# Watering system



## MMWB (Jul 12, 2016)

Finally got the watering system up this week. 
1. 5 gal bucket up high for a good gravity feed.  I fed a short hose through the top (which just sits loosely on the top to keep stuff out of the water). 




2. A 'T' to seperate the flow to the two banks of cages. 




3. More 'T's to send the juice to each cage. 




4. Individual bite valves in the cages.




5. The latest batch.




I'll need to top off the bucket about twice a week, but it beats filling all the water bottles twice a day. The bite valves/Ts I got off Ebay. The rest of the stuff I bought locally.  Got about $40 into it.  In the winter I'll need to go back to the heated bottles.


----------



## Bunnylady (Jul 13, 2016)

I have a much larger system than you do; filling with a hose is simply not an option.  A trip to the hardware store for a few parts including a repair kit for a toilet tank and - voila! - a self-filling system.
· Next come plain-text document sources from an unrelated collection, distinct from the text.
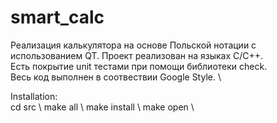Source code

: # smart_calc
Реализация калькулятора на основе Польской нотации с использованием QT.
Проект реализован на языках С/C++. \
Есть покрытие unit тестами при помощи библиотеки check. \
Весь код выполнен в соотвествии Google Style. \

Installation: \
cd src \ 
make all \ 
make install \ 
make open \
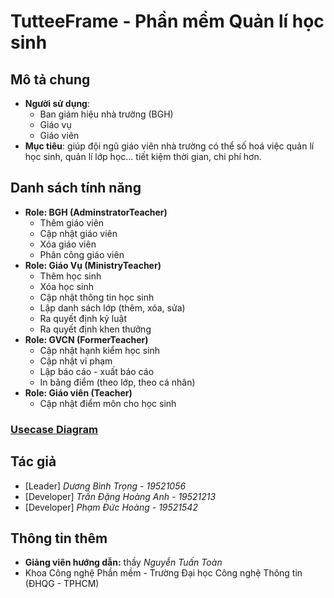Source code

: # TutteeFrame - Phần mềm Quản lí học sinh
## Mô tả chung
  - **Người sử dụng**:
    - Ban giám hiệu nhà trường (BGH)
    - Giáo vụ
    - Giáo viên
  - **Mục tiêu**: giúp đội ngũ giáo viên nhà trường có thể số hoá việc quản lí học sinh, quản lí lớp học... tiết kiệm thời gian, chi phí hơn.
## Danh sách tính năng
  - **Role: BGH (AdminstratorTeacher)**
    - Thêm giáo viên
    - Cập nhật giáo viên
    - Xóa giáo viên
    - Phân công giáo viên
  - **Role: Giáo Vụ (MinistryTeacher)**
    - Thêm học sinh
    - Xóa học sinh
    - Cập nhật thông tin học sinh
    - Lập danh sách lớp (thêm, xóa, sửa)
    - Ra quyết định kỷ luật
    - Ra quyết định khen thưởng
  - **Role: GVCN (FormerTeacher)**
    - Cập nhật hạnh kiểm học sinh
    - Cập nhật vi phạm
    - Lập báo cáo - xuất báo cáo
    - In bảng điểm (theo lớp, theo cá nhân)
  - **Role: Giáo viên (Teacher)**
    - Cập nhật điểm môn cho học sinh
### **[Usecase Diagram](https://drive.google.com/file/d/1ABtAMIk52-Gye9QqIcycEgiHBsQpuhCQ/view?usp=sharing)**
## Tác giả
  - [Leader] *Dương Bình Trọng - 19521056*
  - [Developer] *Trần Đặng Hoàng Anh - 19521213*
  - [Developer] *Phạm Đức Hoàng - 19521542*
## Thông tin thêm
  - **Giảng viên hướng dẫn:** thầy *Nguyễn Tuấn Toàn*
  - Khoa Công nghệ Phần mềm - Trường Đại học Công nghệ Thông tin (ĐHQG - TPHCM)
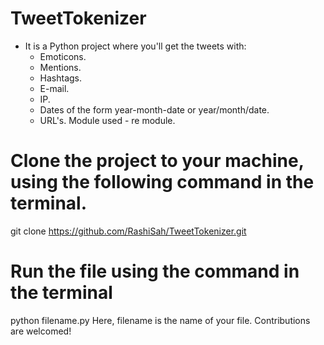 # TweetTokenizer
* It is a Python project where you'll get the tweets with:
    * Emoticons.
    * Mentions.
    * Hashtags.
    * E-mail.
    * IP.
    * Dates of the form year-month-date or year/month/date.
    * URL's.
Module used - re module.
# Clone the project to your machine, using the following command in the terminal.
git clone https://github.com/RashiSah/TweetTokenizer.git
# Run the file using the command in the terminal
python filename.py
Here, filename is the name of your file.
Contributions are welcomed!
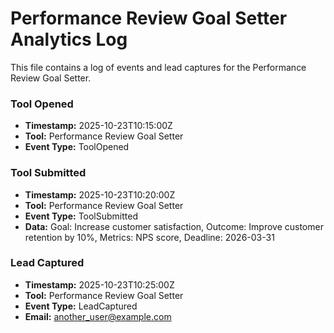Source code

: # Performance Review Goal Setter Analytics Log

This file contains a log of events and lead captures for the Performance Review Goal Setter.

### Tool Opened

- **Timestamp:** 2025-10-23T10:15:00Z
- **Tool:** Performance Review Goal Setter
- **Event Type:** ToolOpened

### Tool Submitted

- **Timestamp:** 2025-10-23T10:20:00Z
- **Tool:** Performance Review Goal Setter
- **Event Type:** ToolSubmitted
- **Data:** Goal: Increase customer satisfaction, Outcome: Improve customer retention by 10%, Metrics: NPS score, Deadline: 2026-03-31

### Lead Captured

- **Timestamp:** 2025-10-23T10:25:00Z
- **Tool:** Performance Review Goal Setter
- **Event Type:** LeadCaptured
- **Email:** another_user@example.com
You will need to monitor the system to make sure the rabbits have water coming through - tapping the valves like you do with the bottles works. Often the first clue I get is the food consumption goes down - if they can't drink, they won't eat.


----------



## chiques chicks (Jul 13, 2016)

I use a hose attached to a stick tank valve, operates the same as toilet tank valve. I also used PVC pipe and it's worth brass nipples.


----------



## MMWB (Jul 13, 2016)

I think a self filling system will be down the road. Just kind of easing in: making sure I'm going to be in this for awhile.  I tap the valves daily, when feeding, to make sure we have flow.


----------



## Baymule (Jul 13, 2016)

Nice system! I know it sure saves you a lot of time and energy. Way to go!


----------



## Ebers (Jul 21, 2016)

I have a setup that's very similar with the 5 gallon bucket & bite nipples I'd like to install a fill valve & all but I'm 150' from a water source so I use the hose to fill until I'm ready to dig & install a new water line to the rabbit barn


----------



## MMWB (Jul 21, 2016)

I'm on board with the self filling. We don't live at the ends of the earth, but you can see it from here.  I.e.,  hour hardware store lacks the necessary hardware to adapt from the garden hose to the fill valve and float.


----------